Contre la surveillance de masse. Le collectif de plus de 500 signatures s’élève contre l’étendue de l’Etat sur la surveillance de masse, qui « recueille et stocke vos données et peut donc prédire vos habitudes d’achat et vos comportements », et proteste contre « le droit fondamental de l’intégrité inviolable est rendu caduc par l’usage abusif des avancées technologiques par les Etats et par des entreprises dans leurs activités de surveillance », dénonçant « le traitement de chaque citoyen comme un suspect potentiel. Elle remet en question un de nos triomphes historiques: celui de la présomption d’innocence. La surveillance rend l’individu transparent, tandis que l’Etat et les entreprises fonctionnent dans le secret ». Concluant que « la surveillance est un vol ».
Big génome avant Big Brother. Il ne s’agit pas seulement de stigmatiser la surveillance, nous en appelons aussi au respect de l’intimité et de la création.

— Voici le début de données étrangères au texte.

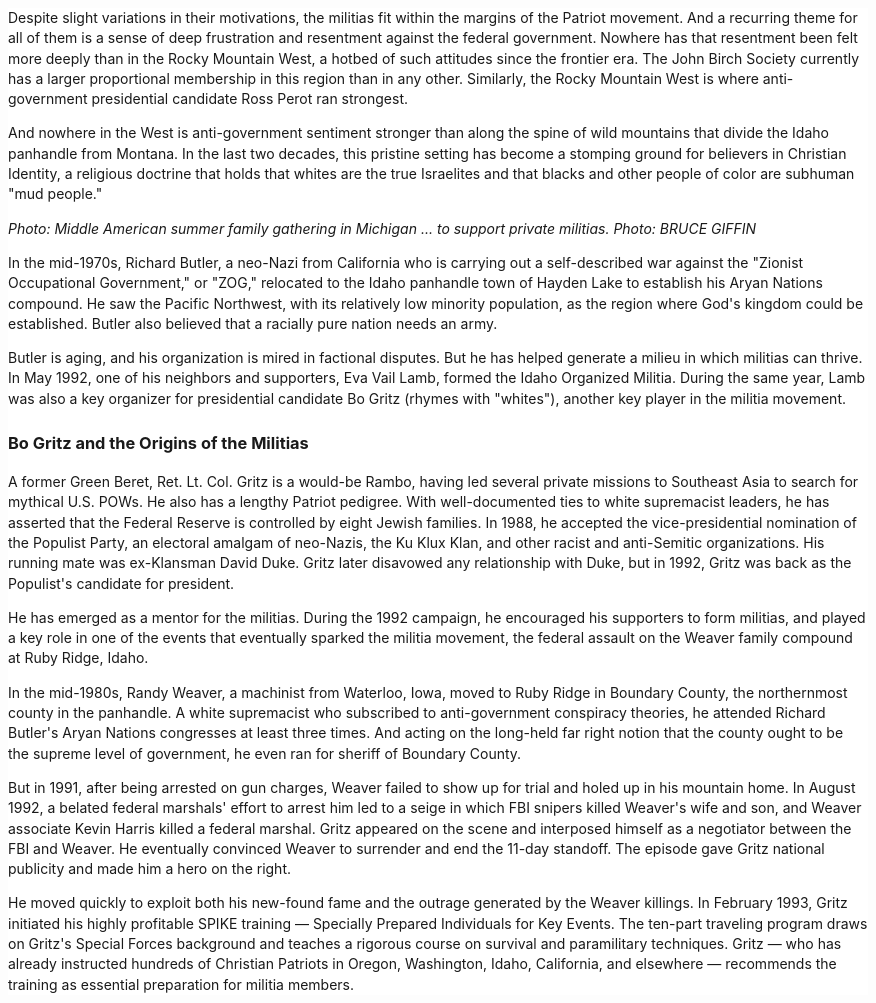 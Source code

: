 Despite slight variations in their motivations, the militias fit within the margins of the Patriot movement. And a recurring theme for all of them is a sense of deep frustration and resentment against the federal government. Nowhere has that resentment been felt more deeply than in the Rocky Mountain West, a hotbed of such attitudes since the frontier era. The John Birch Society currently has a larger proportional membership in this region than in any other. Similarly, the Rocky Mountain West is where anti-government presidential candidate Ross Perot ran strongest.

And nowhere in the West is anti-government sentiment stronger than along the spine of wild mountains that divide the Idaho panhandle from Montana. In the last two decades, this pristine setting has become a stomping ground for believers in Christian Identity, a religious doctrine that holds that whites are the true Israelites and that blacks and other people of color are subhuman "mud people."

*Photo: Middle American summer family gathering in Michigan ... to support private militias. Photo: BRUCE GIFFIN*

In the mid-1970s, Richard Butler, a neo-Nazi from California who is carrying out a self-described war against the "Zionist Occupational Government," or "ZOG," relocated to the Idaho panhandle town of Hayden Lake to establish his Aryan Nations compound. He saw the Pacific Northwest, with its relatively low minority population, as the region where God's kingdom could be established. Butler also believed that a racially pure nation needs an army.

Butler is aging, and his organization is mired in factional disputes. But he has helped generate a milieu in which militias can thrive. In May 1992, one of his neighbors and supporters, Eva Vail Lamb, formed the Idaho Organized Militia. During the same year, Lamb was also a key organizer for presidential candidate Bo Gritz (rhymes with "whites"), another key player in the militia movement.

### Bo Gritz and the Origins of the Militias

A former Green Beret, Ret. Lt. Col. Gritz is a would-be Rambo, having led several private missions to Southeast Asia to search for mythical U.S. POWs. He also has a lengthy Patriot pedigree. With well-documented ties to white supremacist leaders, he has asserted that the Federal Reserve is controlled by eight Jewish families. In 1988, he accepted the vice-presidential nomination of the Populist Party, an electoral amalgam of neo-Nazis, the Ku Klux Klan, and other racist and anti-Semitic organizations. His running mate was ex-Klansman David Duke. Gritz later disavowed any relationship with Duke, but in 1992, Gritz was back as the Populist's candidate for president.

He has emerged as a mentor for the militias. During the 1992 campaign, he encouraged his supporters to form militias, and played a key role in one of the events that eventually sparked the militia movement, the federal assault on the Weaver family compound at Ruby Ridge, Idaho.

In the mid-1980s, Randy Weaver, a machinist from Waterloo, Iowa, moved to Ruby Ridge in Boundary County, the northernmost county in the panhandle. A white supremacist who subscribed to anti-government conspiracy theories, he attended Richard Butler's Aryan Nations congresses at least three times. And acting on the long-held far right notion that the county ought to be the supreme level of government, he even ran for sheriff of Boundary County.

But in 1991, after being arrested on gun charges, Weaver failed to show up for trial and holed up in his mountain home. In August 1992, a belated federal marshals' effort to arrest him led to a seige in which FBI snipers killed Weaver's wife and son, and Weaver associate Kevin Harris killed a federal marshal. Gritz appeared on the scene and interposed himself as a negotiator between the FBI and Weaver. He eventually convinced Weaver to surrender and end the 11-day standoff. The episode gave Gritz national publicity and made him a hero on the right.

He moved quickly to exploit both his new-found fame and the outrage generated by the Weaver killings. In February 1993, Gritz initiated his highly profitable SPIKE training — Specially Prepared Individuals for Key Events. The ten-part traveling program draws on Gritz's Special Forces background and teaches a rigorous course on survival and paramilitary techniques. Gritz — who has already instructed hundreds of Christian Patriots in Oregon, Washington, Idaho, California, and elsewhere — recommends the training as essential preparation for militia members.
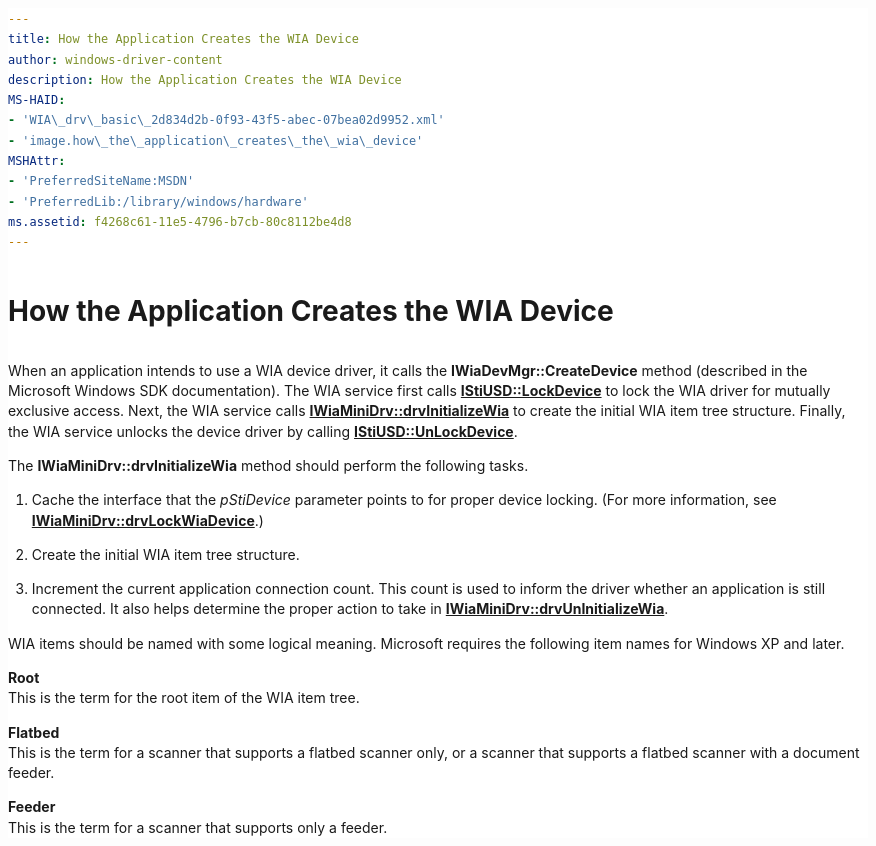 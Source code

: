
 ```yaml
---
title: How the Application Creates the WIA Device
author: windows-driver-content
description: How the Application Creates the WIA Device
MS-HAID:
- 'WIA\_drv\_basic\_2d834d2b-0f93-43f5-abec-07bea02d9952.xml'
- 'image.how\_the\_application\_creates\_the\_wia\_device'
MSHAttr:
- 'PreferredSiteName:MSDN'
- 'PreferredLib:/library/windows/hardware'
ms.assetid: f4268c61-11e5-4796-b7cb-80c8112be4d8
---
```


# How the Application Creates the WIA Device


## <a href="" id="ddk-how-the-application-creates-the-wia-device-si"></a>


When an application intends to use a WIA device driver, it calls the **IWiaDevMgr::CreateDevice** method (described in the Microsoft Windows SDK documentation). The WIA service first calls [**IStiUSD::LockDevice**](https://msdn.microsoft.com/library/windows/hardware/ff543829) to lock the WIA driver for mutually exclusive access. Next, the WIA service calls [**IWiaMiniDrv::drvInitializeWia**](https://msdn.microsoft.com/library/windows/hardware/ff544986) to create the initial WIA item tree structure. Finally, the WIA service unlocks the device driver by calling [**IStiUSD::UnLockDevice**](https://msdn.microsoft.com/library/windows/hardware/ff543843).

The **IWiaMiniDrv::drvInitializeWia** method should perform the following tasks.

1.  Cache the interface that the *pStiDevice* parameter points to for proper device locking. (For more information, see [**IWiaMiniDrv::drvLockWiaDevice**](https://msdn.microsoft.com/library/windows/hardware/ff544995).)

2.  Create the initial WIA item tree structure.

3.  Increment the current application connection count. This count is used to inform the driver whether an application is still connected. It also helps determine the proper action to take in [**IWiaMiniDrv::drvUnInitializeWia**](https://msdn.microsoft.com/library/windows/hardware/ff545010).

WIA items should be named with some logical meaning. Microsoft requires the following item names for Windows XP and later.

<a href="" id="root"></a>**Root**  
This is the term for the root item of the WIA item tree.

<a href="" id="flatbed"></a>**Flatbed**  
This is the term for a scanner that supports a flatbed scanner only, or a scanner that supports a flatbed scanner with a document feeder.

<a href="" id="feeder"></a>**Feeder**  
This is the term for a scanner that supports only a feeder.
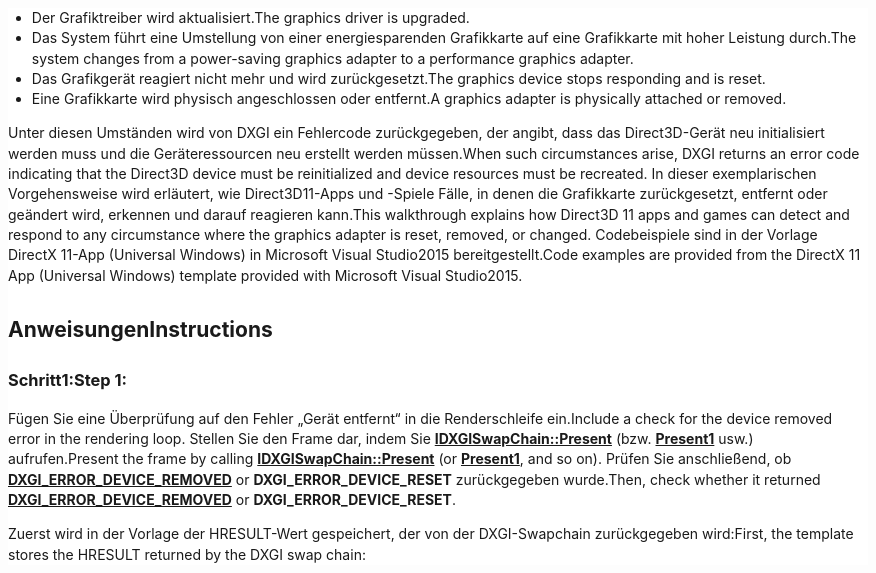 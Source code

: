 -   <span data-ttu-id="eda02-111">Der Grafiktreiber wird aktualisiert.</span><span class="sxs-lookup"><span data-stu-id="eda02-111">The graphics driver is upgraded.</span></span>
-   <span data-ttu-id="eda02-112">Das System führt eine Umstellung von einer energiesparenden Grafikkarte auf eine Grafikkarte mit hoher Leistung durch.</span><span class="sxs-lookup"><span data-stu-id="eda02-112">The system changes from a power-saving graphics adapter to a performance graphics adapter.</span></span>
-   <span data-ttu-id="eda02-113">Das Grafikgerät reagiert nicht mehr und wird zurückgesetzt.</span><span class="sxs-lookup"><span data-stu-id="eda02-113">The graphics device stops responding and is reset.</span></span>
-   <span data-ttu-id="eda02-114">Eine Grafikkarte wird physisch angeschlossen oder entfernt.</span><span class="sxs-lookup"><span data-stu-id="eda02-114">A graphics adapter is physically attached or removed.</span></span>

<span data-ttu-id="eda02-115">Unter diesen Umständen wird von DXGI ein Fehlercode zurückgegeben, der angibt, dass das Direct3D-Gerät neu initialisiert werden muss und die Geräteressourcen neu erstellt werden müssen.</span><span class="sxs-lookup"><span data-stu-id="eda02-115">When such circumstances arise, DXGI returns an error code indicating that the Direct3D device must be reinitialized and device resources must be recreated.</span></span> <span data-ttu-id="eda02-116">In dieser exemplarischen Vorgehensweise wird erläutert, wie Direct3D11-Apps und -Spiele Fälle, in denen die Grafikkarte zurückgesetzt, entfernt oder geändert wird, erkennen und darauf reagieren kann.</span><span class="sxs-lookup"><span data-stu-id="eda02-116">This walkthrough explains how Direct3D 11 apps and games can detect and respond to any circumstance where the graphics adapter is reset, removed, or changed.</span></span> <span data-ttu-id="eda02-117">Codebeispiele sind in der Vorlage DirectX 11-App (Universal Windows) in Microsoft Visual Studio2015 bereitgestellt.</span><span class="sxs-lookup"><span data-stu-id="eda02-117">Code examples are provided from the DirectX 11 App (Universal Windows) template provided with Microsoft Visual Studio2015.</span></span>

## <a name="instructions"></a><span data-ttu-id="eda02-118">Anweisungen</span><span class="sxs-lookup"><span data-stu-id="eda02-118">Instructions</span></span>

### <a name="spanspanstep-1"></a><span data-ttu-id="eda02-119"><span></span>Schritt1:</span><span class="sxs-lookup"><span data-stu-id="eda02-119"><span></span>Step 1:</span></span>

<span data-ttu-id="eda02-120">Fügen Sie eine Überprüfung auf den Fehler „Gerät entfernt“ in die Renderschleife ein.</span><span class="sxs-lookup"><span data-stu-id="eda02-120">Include a check for the device removed error in the rendering loop.</span></span> <span data-ttu-id="eda02-121">Stellen Sie den Frame dar, indem Sie [**IDXGISwapChain::Present**](https://msdn.microsoft.com/library/windows/desktop/bb174576) (bzw. [**Present1**](https://msdn.microsoft.com/library/windows/desktop/hh446797) usw.) aufrufen.</span><span class="sxs-lookup"><span data-stu-id="eda02-121">Present the frame by calling [**IDXGISwapChain::Present**](https://msdn.microsoft.com/library/windows/desktop/bb174576) (or [**Present1**](https://msdn.microsoft.com/library/windows/desktop/hh446797), and so on).</span></span> <span data-ttu-id="eda02-122">Prüfen Sie anschließend, ob [**DXGI\_ERROR\_DEVICE\_REMOVED**](https://msdn.microsoft.com/library/windows/desktop/bb509553) or **DXGI\_ERROR\_DEVICE\_RESET** zurückgegeben wurde.</span><span class="sxs-lookup"><span data-stu-id="eda02-122">Then, check whether it returned [**DXGI\_ERROR\_DEVICE\_REMOVED**](https://msdn.microsoft.com/library/windows/desktop/bb509553) or **DXGI\_ERROR\_DEVICE\_RESET**.</span></span>

<span data-ttu-id="eda02-123">Zuerst wird in der Vorlage der HRESULT-Wert gespeichert, der von der DXGI-Swapchain zurückgegeben wird:</span><span class="sxs-lookup"><span data-stu-id="eda02-123">First, the template stores the HRESULT returned by the DXGI swap chain:</span></span>
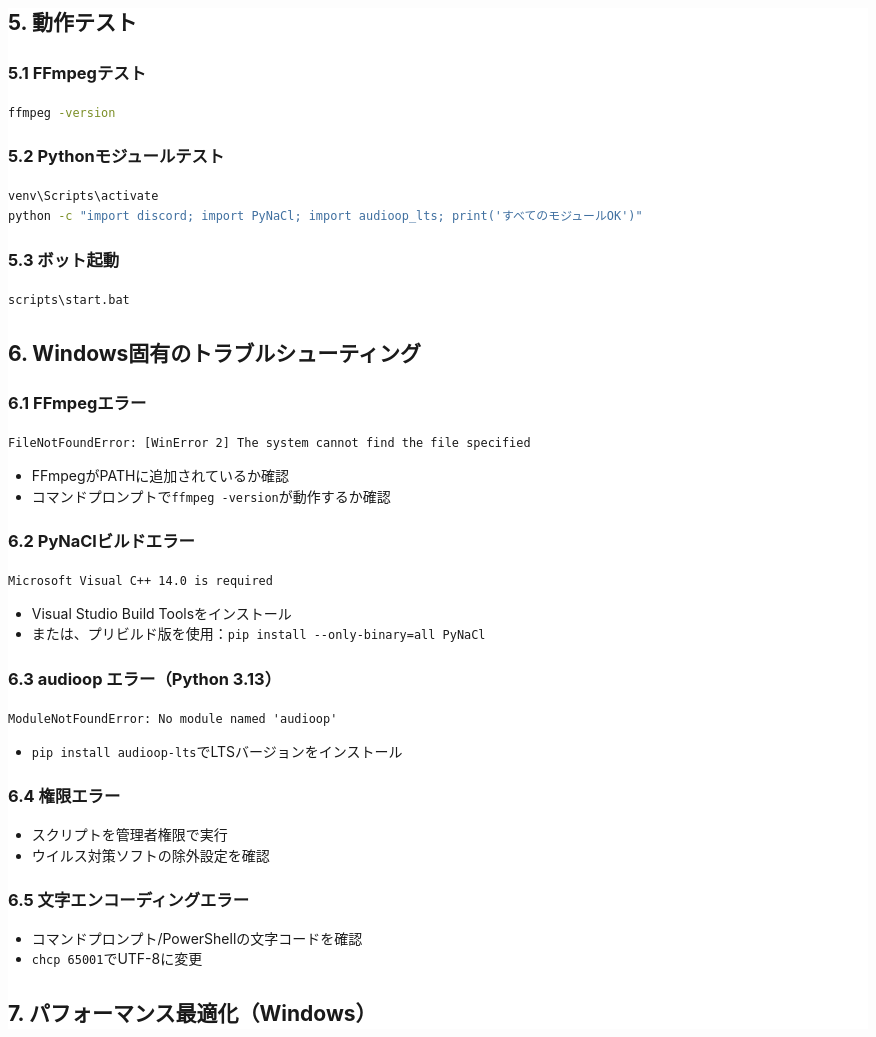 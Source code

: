 ## 5. 動作テスト

### 5.1 FFmpegテスト
```cmd
ffmpeg -version
```

### 5.2 Pythonモジュールテスト
```cmd
venv\Scripts\activate
python -c "import discord; import PyNaCl; import audioop_lts; print('すべてのモジュールOK')"
```

### 5.3 ボット起動
```cmd
scripts\start.bat
```

## 6. Windows固有のトラブルシューティング

### 6.1 FFmpegエラー
```
FileNotFoundError: [WinError 2] The system cannot find the file specified
```
- FFmpegがPATHに追加されているか確認
- コマンドプロンプトで`ffmpeg -version`が動作するか確認

### 6.2 PyNaClビルドエラー
```
Microsoft Visual C++ 14.0 is required
```
- Visual Studio Build Toolsをインストール
- または、プリビルド版を使用：`pip install --only-binary=all PyNaCl`

### 6.3 audioop エラー（Python 3.13）
```
ModuleNotFoundError: No module named 'audioop'
```
- `pip install audioop-lts`でLTSバージョンをインストール

### 6.4 権限エラー
- スクリプトを管理者権限で実行
- ウイルス対策ソフトの除外設定を確認

### 6.5 文字エンコーディングエラー
- コマンドプロンプト/PowerShellの文字コードを確認
- `chcp 65001`でUTF-8に変更

## 7. パフォーマンス最適化（Windows）
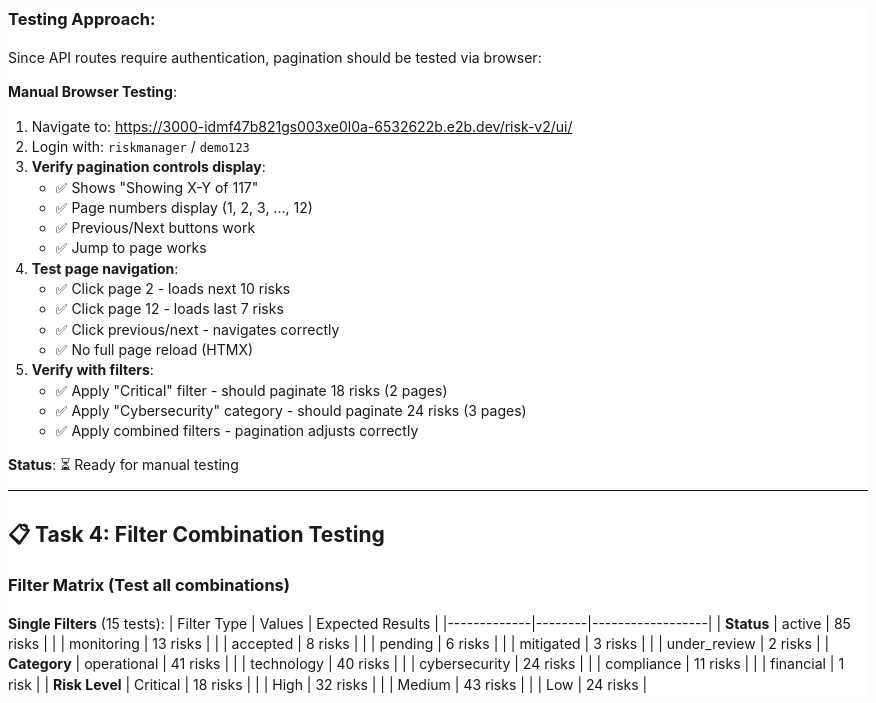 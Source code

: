 ### **Testing Approach**:
Since API routes require authentication, pagination should be tested via browser:

**Manual Browser Testing**:
1. Navigate to: https://3000-idmf47b821gs003xe0l0a-6532622b.e2b.dev/risk-v2/ui/
2. Login with: `riskmanager` / `demo123`
3. **Verify pagination controls display**:
   - ✅ Shows "Showing X-Y of 117"
   - ✅ Page numbers display (1, 2, 3, ..., 12)
   - ✅ Previous/Next buttons work
   - ✅ Jump to page works
4. **Test page navigation**:
   - ✅ Click page 2 - loads next 10 risks
   - ✅ Click page 12 - loads last 7 risks
   - ✅ Click previous/next - navigates correctly
   - ✅ No full page reload (HTMX)
5. **Verify with filters**:
   - ✅ Apply "Critical" filter - should paginate 18 risks (2 pages)
   - ✅ Apply "Cybersecurity" category - should paginate 24 risks (3 pages)
   - ✅ Apply combined filters - pagination adjusts correctly

**Status**: ⏳ Ready for manual testing

---

## 📋 **Task 4: Filter Combination Testing**

### **Filter Matrix** (Test all combinations)

**Single Filters** (15 tests):
| Filter Type | Values | Expected Results |
|-------------|--------|------------------|
| **Status** | active | 85 risks |
| | monitoring | 13 risks |
| | accepted | 8 risks |
| | pending | 6 risks |
| | mitigated | 3 risks |
| | under_review | 2 risks |
| **Category** | operational | 41 risks |
| | technology | 40 risks |
| | cybersecurity | 24 risks |
| | compliance | 11 risks |
| | financial | 1 risk |
| **Risk Level** | Critical | 18 risks |
| | High | 32 risks |
| | Medium | 43 risks |
| | Low | 24 risks |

Après le respect des droits de l’homme génétique qui a fait l’objet d’une Déclaration universelle (Unesco du 11 novembre 1997), celui de ceux de l’homme numérique. A l’issue des 6ème rencontres internationales (novembre 2013), le Forum d’Avignon proposait aux pouvoirs publics son manifeste sur les principes d’une déclaration universelle des droits de l’internaute et du créateur à l’heure du numérique du Forum d’Avignon (publié le 23 novembre 2013.
Ouvrir un débat public. Le Forum d’Avignon souhaite que le débat public intègre sept principes pour poursuivre la réflexion et préparer les fondements d’une « déclaration universelle des droits de l’internaute et du créateur »:
- Les données culturelles numériques de chaque individu lui appartiennent. Elles ont une valeur patrimoniale et morale propre à chacun.Chaque homme a droit au respect de sa dignité et de sa vie privée quelles que soient les empreintes qu’il laisse sur les réseaux numériques. Le consentement, libre et éclairé de l’intéressé doit être préalable à toute utilisation de ses données culturelles. L’autorisation de leur utilisation ne saurait être tacite ou illimitée dans le temps.Nul ne doit faire l’objet de discrimination ou d’exploitation fondée sur ses caractéristiques culturelles numériques.Chaque homme a droit au respect de sa création. La propriété intellectuelle, clé de voûte de la liberté des auteurs et de l’économie de la culture, doit être protégée dans tous les pays sur tous les supports.Le consentement, libre et éclairé du créateur doit être préalable à toute utilisation. L’autorisation donnée ne saurait être tacite ou illimitée dans le temps.La création ne saurait être manipulée sous quelle que forme que ce soit sans l’accord express et préalable de l’auteur.La recherche, l’analyse et l’utilisation des données personnelles culturelles numériques doivent être régulées et encadrées dans le respect de la vie privée et de la liberté individuelle de chacun.
L’Europe -depuis la Grèce antique- a su toujours faire prévaloir les valeurs sur le commerce. »Après avoir perdu la suprématie économique, l’Europe veut-elle perdre celle de la culture? s’interrogeait Nicolas Seydoux, Président du Forum d’Avignon dans une tribune « Pas de culture sans politique » parue dans le Figaro du 21 novembre 2013. Il n’est pas trop tard. La base est solide. Mais au lieu de regarder hébétée les nouvelles technologies qui ne sont que des moyens, l’Europe doit s’intéresser aux contenus, à leur protection comme à celle de la propriété des données personnelles ».